- WHAT YOU NEED TO DO:
State the number of lines in these records that include the string "ThreadStore", and say nothing more.

Recorded data
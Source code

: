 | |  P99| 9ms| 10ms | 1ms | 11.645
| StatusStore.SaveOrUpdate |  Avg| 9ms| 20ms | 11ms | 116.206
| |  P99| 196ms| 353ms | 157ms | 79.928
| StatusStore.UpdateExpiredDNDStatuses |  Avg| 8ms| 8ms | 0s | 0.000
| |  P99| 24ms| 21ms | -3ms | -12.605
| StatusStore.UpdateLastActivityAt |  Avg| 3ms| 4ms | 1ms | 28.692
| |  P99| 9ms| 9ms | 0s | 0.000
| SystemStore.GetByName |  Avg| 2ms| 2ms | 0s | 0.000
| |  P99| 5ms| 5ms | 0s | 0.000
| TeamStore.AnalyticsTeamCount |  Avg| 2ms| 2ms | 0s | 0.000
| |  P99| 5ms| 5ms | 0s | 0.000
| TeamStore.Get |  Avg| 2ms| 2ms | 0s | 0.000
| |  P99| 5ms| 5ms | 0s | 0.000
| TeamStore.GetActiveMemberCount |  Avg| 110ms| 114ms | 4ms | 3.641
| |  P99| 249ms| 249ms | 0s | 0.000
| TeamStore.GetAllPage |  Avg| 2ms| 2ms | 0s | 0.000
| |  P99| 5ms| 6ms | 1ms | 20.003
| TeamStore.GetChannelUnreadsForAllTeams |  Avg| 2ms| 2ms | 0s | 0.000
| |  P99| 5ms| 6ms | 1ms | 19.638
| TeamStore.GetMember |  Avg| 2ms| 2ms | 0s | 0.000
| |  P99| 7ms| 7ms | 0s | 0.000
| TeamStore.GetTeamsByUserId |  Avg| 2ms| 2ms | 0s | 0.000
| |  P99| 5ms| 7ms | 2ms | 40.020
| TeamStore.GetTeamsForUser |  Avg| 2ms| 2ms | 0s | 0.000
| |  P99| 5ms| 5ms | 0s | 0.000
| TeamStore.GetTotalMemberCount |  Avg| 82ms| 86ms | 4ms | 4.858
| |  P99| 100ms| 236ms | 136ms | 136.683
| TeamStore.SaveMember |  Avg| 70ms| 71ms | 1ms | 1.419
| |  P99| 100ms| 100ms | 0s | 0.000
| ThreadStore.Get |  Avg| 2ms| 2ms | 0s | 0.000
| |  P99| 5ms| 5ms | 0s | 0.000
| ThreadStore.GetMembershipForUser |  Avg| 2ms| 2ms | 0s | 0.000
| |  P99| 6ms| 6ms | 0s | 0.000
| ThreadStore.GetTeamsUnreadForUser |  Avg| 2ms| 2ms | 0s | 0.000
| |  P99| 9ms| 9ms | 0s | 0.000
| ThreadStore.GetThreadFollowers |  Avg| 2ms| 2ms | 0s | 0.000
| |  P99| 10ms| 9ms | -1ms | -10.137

- EXPECTED ANSWER:
4